Ci sono molte questioni, nel mondo della musica e del rock, che il pubblico dà ormai per assodate. Il nome di una band o la presunta storia su come tutto sia iniziato. La fine di una carriera o la formazione storica con la quale un gruppo è diventato famoso. Una di queste questioni, per i fan, potrebbe essere la giusta pronuncia di Blink-182. Assodata si fa per dire, dato che gli stessi membri non sembrano mai aver raggiunto un vero accordo. E ora, il batterista Travis Barker ha portato la storia ancora più avanti. Scopriamo tutti i dettagli in questo articolo.

BLINK-182: STORIA, SCIOGLIMENTO E REUNION DELLA BAND STATUNITENSE

Prima di addentrarci nell’annosa questione su come si pronunci correttamente il nome Blink-182, ripercorriamo brevemente i momenti salienti della band statunitense. I Blink sono un gruppo pop punk formatosi nel 1992 in California e salito alle luci della ribalta soprattutto tra gli anni ’90 e i 2000. La band è particolarmente apprezzata per le sue sonorità pop punk, per l’umorismo dei suoi testi e dei suoi video e per melodie orecchiabili, diventate veri e propri inni generazionali.

La formazione storica è composta da Tom Delonge alla chitarra e dietro il microfono, Mark Hoppus al basso e Travis Barker alla batteria. Nel 2005 la band ha annunciato di volersi prendere una pausa a tempo indeterminato, conclusasi poi nel 2009 – anno della storica reunion. Nel 2015 Il cantante è stato sostituito da Matt Skiba.

BLINK-182, LA VERA STORIA DEL NOME DELLA BAND E LA PRONUNCIA

Per quanto riguarda precisazioni più tecniche, il nome della band Californiana era inizialmente Blink. Il -182 venne aggiunto in seguito, per evitare problemi legali con un gruppo irlandese omonimo. Ma, nonostante tutti si professerebbero certi di saperlo, come si pronuncia correttamente il nome della band? Nel passato il bassista Mark Hoppus ebbe a dire: “Alcuni dicono uno-ottantadue. Altri uno-otto-due”. 

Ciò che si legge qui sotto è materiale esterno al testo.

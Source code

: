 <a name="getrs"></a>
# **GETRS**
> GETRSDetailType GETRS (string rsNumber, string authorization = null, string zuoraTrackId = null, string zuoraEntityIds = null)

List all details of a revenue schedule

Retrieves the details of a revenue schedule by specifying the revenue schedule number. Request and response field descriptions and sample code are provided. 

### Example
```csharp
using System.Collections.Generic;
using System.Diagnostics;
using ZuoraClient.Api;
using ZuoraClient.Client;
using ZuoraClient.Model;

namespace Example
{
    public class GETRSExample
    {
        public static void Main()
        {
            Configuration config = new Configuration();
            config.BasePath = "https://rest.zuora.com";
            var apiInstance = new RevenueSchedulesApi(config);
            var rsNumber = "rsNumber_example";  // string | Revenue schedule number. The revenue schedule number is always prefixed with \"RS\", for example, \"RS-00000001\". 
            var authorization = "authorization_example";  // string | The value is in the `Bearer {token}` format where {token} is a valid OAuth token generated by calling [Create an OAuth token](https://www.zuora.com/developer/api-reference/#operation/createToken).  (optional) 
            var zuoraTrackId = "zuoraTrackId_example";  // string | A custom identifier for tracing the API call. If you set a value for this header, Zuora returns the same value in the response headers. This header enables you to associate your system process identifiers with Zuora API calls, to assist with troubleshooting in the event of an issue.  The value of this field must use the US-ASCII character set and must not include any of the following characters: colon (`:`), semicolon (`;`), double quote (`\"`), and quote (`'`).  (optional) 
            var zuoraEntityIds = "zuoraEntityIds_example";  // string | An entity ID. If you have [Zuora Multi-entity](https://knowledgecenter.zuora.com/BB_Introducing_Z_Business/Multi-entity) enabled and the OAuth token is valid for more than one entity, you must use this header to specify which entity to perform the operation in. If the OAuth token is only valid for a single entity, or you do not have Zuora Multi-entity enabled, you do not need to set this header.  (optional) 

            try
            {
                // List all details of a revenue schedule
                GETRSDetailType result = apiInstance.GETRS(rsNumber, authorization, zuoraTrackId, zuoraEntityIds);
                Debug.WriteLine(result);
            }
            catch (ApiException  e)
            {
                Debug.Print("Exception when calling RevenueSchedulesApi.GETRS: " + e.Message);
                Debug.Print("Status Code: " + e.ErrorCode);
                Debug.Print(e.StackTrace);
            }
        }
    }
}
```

A lui fece eco l’ex vocalist e chitarrista Tom Delonge, che invece disse ironicamente: “In realtà si dice Blink diciotto-due”. Considerando il proverbiale umorismo della band e la generale confusione dei fan, qual è la pronuncia corretta?

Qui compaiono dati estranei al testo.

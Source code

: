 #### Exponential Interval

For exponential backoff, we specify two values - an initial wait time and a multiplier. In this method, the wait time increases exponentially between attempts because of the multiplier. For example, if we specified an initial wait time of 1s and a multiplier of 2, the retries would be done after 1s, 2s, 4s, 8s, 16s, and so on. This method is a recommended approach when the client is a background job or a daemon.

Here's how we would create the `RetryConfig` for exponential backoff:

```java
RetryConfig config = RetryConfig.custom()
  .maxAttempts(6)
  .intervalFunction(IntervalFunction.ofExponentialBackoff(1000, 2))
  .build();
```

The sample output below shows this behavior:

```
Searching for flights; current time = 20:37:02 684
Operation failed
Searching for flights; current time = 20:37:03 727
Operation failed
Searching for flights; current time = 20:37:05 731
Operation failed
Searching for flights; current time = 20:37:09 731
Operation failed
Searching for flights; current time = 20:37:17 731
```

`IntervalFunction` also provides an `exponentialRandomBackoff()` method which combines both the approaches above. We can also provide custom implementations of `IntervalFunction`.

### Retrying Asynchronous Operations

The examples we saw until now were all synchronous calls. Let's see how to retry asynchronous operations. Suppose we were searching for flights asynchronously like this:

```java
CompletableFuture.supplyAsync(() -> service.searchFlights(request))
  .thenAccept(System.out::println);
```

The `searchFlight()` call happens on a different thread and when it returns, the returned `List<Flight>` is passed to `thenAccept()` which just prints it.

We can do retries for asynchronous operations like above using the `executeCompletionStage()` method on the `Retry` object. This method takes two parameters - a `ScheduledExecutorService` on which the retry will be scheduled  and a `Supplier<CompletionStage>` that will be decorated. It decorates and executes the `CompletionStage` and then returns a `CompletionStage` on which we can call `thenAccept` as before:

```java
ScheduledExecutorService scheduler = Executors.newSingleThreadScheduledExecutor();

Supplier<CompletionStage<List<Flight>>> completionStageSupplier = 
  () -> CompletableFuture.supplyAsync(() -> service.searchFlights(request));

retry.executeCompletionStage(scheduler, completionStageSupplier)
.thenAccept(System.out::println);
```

BLINK-182, TRAVIS BARKER PARLA DELLA GIUSTA PRONUNCIA

In un’intervista registrata per il programma The Late Late Show con James Corden – durante questo periodo di quarantena – il batterista dei Blink-182 è tornato a parlare dell’annosa questione della pronuncia della sua band. Apparentemente sembrerebbero esserci due schieramenti – quello britannico e quello americano. “Quando siamo nel Regno Unito, ci sta bene che la gente dica Blink uno-otto-due – ha detto Barker al presentatore – e negli Stati Uniti, è sempre stato Blink uno-ottantadue. Quindi immagino dipenda da dove ci troviamo, tipo, quando siamo in Europa e in Inghilterra è Blink uno-otto-due”.

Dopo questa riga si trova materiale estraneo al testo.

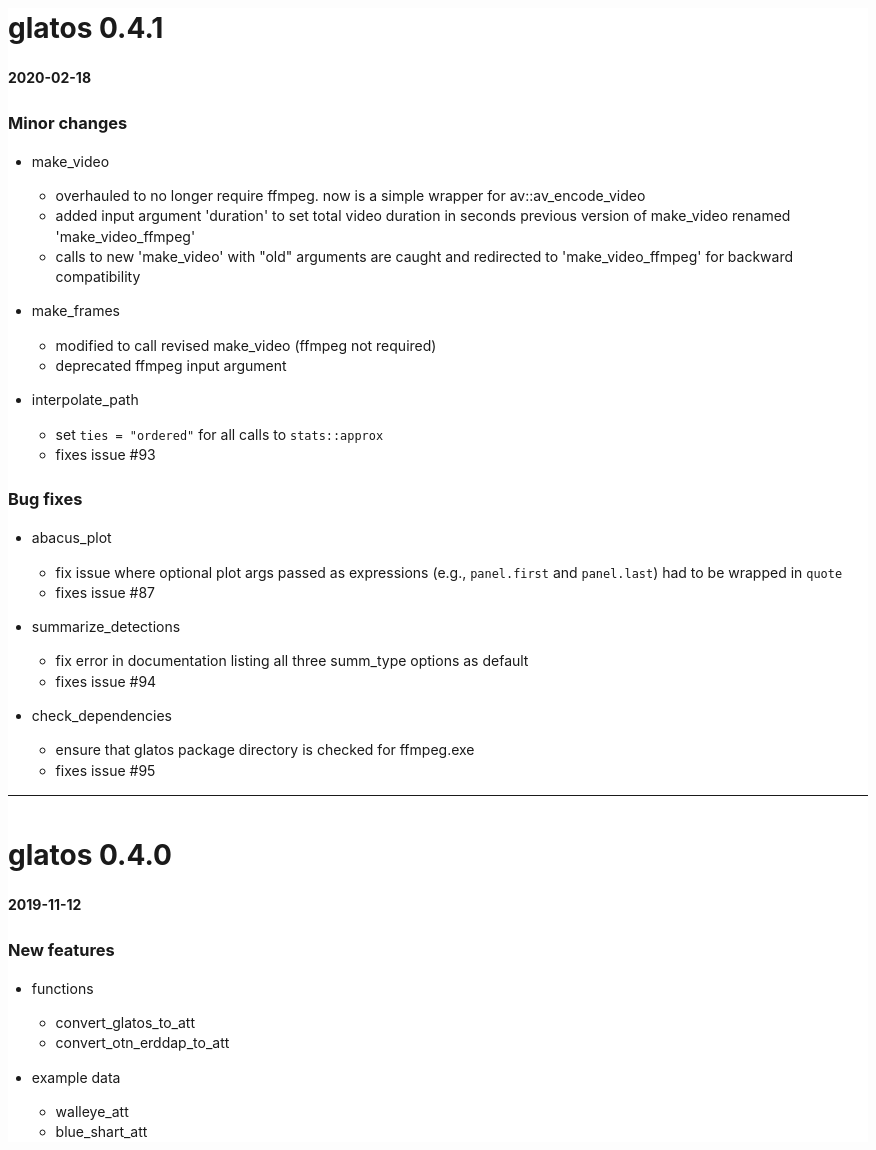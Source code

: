 # glatos 0.4.1

#### 2020-02-18
   
### Minor changes

- make_video
    - overhauled to no longer require ffmpeg. now is a simple wrapper for
      av::av_encode_video
    - added input argument 'duration' to set total video duration in seconds
      previous version of make_video renamed 'make_video_ffmpeg'
    - calls to new 'make_video' with "old" arguments are caught and 
      redirected to 'make_video_ffmpeg' for backward compatibility

- make_frames
    - modified to call revised make_video (ffmpeg not required)
    - deprecated ffmpeg input argument
    
- interpolate_path
    - set `ties = "ordered"` for all calls to `stats::approx`
    - fixes issue #93
   
### Bug fixes

- abacus_plot 
    - fix issue where optional plot args passed as expressions 
		  (e.g., `panel.first` and `panel.last`) had to be wrapped in `quote`
    - fixes issue #87

- summarize_detections
    - fix error in documentation listing all three summ_type options as 
      default
    - fixes issue #94

- check_dependencies
    - ensure that glatos package directory is checked for ffmpeg.exe
    - fixes issue #95

----

# glatos 0.4.0

#### 2019-11-12
   
### New features

- functions
    - convert_glatos_to_att
    - convert_otn_erddap_to_att
		
- example data
    - walleye_att
    - blue_shart_att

Al che, la risposta di Corden non si è fatta attendere:“Ma è uno-otto-due. Non può essere uno-ottantadue, perché altrimenti dovresti dire cento-ottantadue” ha affermato il presentatore britannico, sottolineando quanto sia imprecisa la pronuncia statunitense. “E’ così difficile, amico – gli ha risposto ridendo il batterista dei Blinkimmagino che, sai, per come me lo hai spiegato tu, potrebbe essere Blink uno-otto-due”.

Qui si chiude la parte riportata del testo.